Isso ocorre muito nitidamente entre o povo judeu e os samaritanos, estes adoravam ao Senhor no monte de Garizim, onde construíram um Templo para rivalizar com o templo de Jerusalém. Os Judeus diziam que o lugar correto para adorar a Yahweh era no templo que estava em Jerusalém (Jo 4,20). As palavras de Jesus para a samaritana são esplêndidas, pois o lugar da adoração é dentro de nós mesmos, em nosso espírito, no mais íntimo aonde o próprio Deus vem habitar, se assim o deixarmos.
A vida de Cristo é, por si só, o sinal da bondade divina para com os homens e da presença de Yahweh entre eles. Por meio de suas ações, Jesus expõe o amor grandioso e misericordioso do Pai por todos. A intenção do Pai ao enviar seu Filho ao mundo é resgatar os que caminhavam nas Trevas, (Is 9,1) mostrando a luz do amor grandioso de Deus. Para que a humanidade pudesse conhecer o verdadeiro rosto de Deus, Cristo não poupou esforços para transparecer em sua vida a caridade de Deus para com todos, mas em especial para com os pobres, os desprezados, excluídos da sociedade até mesmo pelos que falavam “em nome de Deus”.
A atitude de Jesus de ir ao encontro do outro demonstra a real pretensão de Deus ao enviar seu Filho ao mundo, pois não importando quem seja, o olhar de Cristo é de amor! Deus quer nos tornar filhos, no seu Filho.
Algumas passagens nos demonstram muito bem essa atitude de ir ao encontro, ir à busca daqueles que se acham fora do convívio da comunidade. Para esta, os doentes eram pessoas que, ou tinham cometido algum pecado ou nasceram com aquela condição por causa de algum pecado dos pais.
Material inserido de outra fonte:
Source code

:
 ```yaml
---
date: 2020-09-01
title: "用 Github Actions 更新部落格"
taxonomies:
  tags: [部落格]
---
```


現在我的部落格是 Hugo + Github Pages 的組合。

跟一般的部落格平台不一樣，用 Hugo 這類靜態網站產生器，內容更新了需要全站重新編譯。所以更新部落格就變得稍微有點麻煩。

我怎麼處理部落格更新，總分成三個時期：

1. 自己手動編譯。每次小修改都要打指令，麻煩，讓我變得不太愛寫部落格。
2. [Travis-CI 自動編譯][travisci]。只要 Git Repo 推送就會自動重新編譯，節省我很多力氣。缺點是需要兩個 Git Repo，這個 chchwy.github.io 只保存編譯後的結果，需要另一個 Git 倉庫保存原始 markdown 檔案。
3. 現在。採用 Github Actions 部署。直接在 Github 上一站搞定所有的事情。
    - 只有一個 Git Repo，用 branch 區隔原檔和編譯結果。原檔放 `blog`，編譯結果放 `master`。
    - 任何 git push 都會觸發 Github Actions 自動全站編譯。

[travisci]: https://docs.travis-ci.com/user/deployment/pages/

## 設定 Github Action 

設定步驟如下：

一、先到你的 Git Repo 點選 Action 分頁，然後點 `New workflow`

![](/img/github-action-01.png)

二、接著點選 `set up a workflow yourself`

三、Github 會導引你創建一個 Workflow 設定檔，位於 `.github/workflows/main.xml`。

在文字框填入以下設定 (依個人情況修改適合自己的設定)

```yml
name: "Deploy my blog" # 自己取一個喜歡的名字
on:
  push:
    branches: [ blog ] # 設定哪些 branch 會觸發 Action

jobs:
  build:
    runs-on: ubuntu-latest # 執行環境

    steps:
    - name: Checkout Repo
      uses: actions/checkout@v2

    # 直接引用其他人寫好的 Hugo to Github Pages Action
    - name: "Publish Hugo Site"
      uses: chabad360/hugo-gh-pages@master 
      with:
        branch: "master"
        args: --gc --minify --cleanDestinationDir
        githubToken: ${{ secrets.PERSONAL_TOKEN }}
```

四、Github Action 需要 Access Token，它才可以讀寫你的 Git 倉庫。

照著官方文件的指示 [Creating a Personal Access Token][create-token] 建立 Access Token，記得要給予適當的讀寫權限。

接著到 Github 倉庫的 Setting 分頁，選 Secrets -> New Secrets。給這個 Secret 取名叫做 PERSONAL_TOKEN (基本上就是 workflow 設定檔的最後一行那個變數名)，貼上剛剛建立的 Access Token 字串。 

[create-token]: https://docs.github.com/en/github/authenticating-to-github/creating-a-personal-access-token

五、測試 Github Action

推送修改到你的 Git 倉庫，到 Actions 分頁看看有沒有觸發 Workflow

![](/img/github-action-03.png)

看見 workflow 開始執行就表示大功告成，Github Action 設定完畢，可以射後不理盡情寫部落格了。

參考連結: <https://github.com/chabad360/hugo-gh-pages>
Vemos na piscina de Betesda vários doentes que ali se encontravam, os quais provavelmente iam a esse lugar para um dia talvez conseguir entrar na piscina onde o anjo do Senhor agitava a água e, por fim, ficarem curados.
Um em particular chamou a atenção de Jesus, um homem doente há 38 anos. “Jesus vendo-o deitado e sabendo que já estava assim a muito tempo” (Jo 5,6) não hesita em ir ao seu encontro. Ao encontrar com o paralítico, deseja saber do próprio doente se ele deseja ficar curado. Aqui, como em vários momentos, Cristo faz prevalecer o livre arbítrio do homem, não impõe uma cura ao doente, mas pergunta se ele quer ficar curado (Jo 5,6). Ao expor a sua situação de desejar a cura, mas não poder chegar até a piscina no momento em que o anjo está nela, comove a Jesus, que sendo a verdadeira água viva, fonte da vida plena, permite que o homem mergulhe no seu amor e a partir disso encontre a posição real do ser humano, não mais paralisado pelo pecado, mas de pé pela graça.
É conveniente pensar dentro da sociedade judaica que aqueles que eram ‘doentes’ às vezes também eram associados como impuros ou malditos, que estava naquela condição por ofenderem a Deus. Por essa condição eram vistos como pessoas à margem da sociedade. Pode-se chegar a pensar que durante todos esses anos em que ficou paralítico e que ia à piscina a fim de ser curado, não era ajudado. Pois, os que ali iam sentiam medo de o tocar e ser visto como impuro pelas autoridades, tendo que se afastar do convívio dos outros e até mesmo do Templo.
Antes de iniciar o diálogo entre os dois, é o próprio Jesus que vai ao encontro do enfermo para saber de sua boca o desejo que em seu coração já pulsava. O próprio Deus que quer se encontrar com a humanidade enferma para curá-la dos seus males, porém para que Sua Palavra seja cumprida, a resposta da humanidade deve ser espontânea e brotar de seu coração. Para que o mistério da cura possa operar no corpo, a alma precisa aceitar a Palavra e, aceitando-a, purifica e cura toda a enfermidade.
Eis o grande sinal de Amor, o filho de Deus que desce ao nosso encontro, rebaixa-se, para que possamos receber as graças que Deus nos reserva. Deus nos quer em sua presença, é Ele próprio que nos convida estar em sua presença e nos oferece os bens que dele procede.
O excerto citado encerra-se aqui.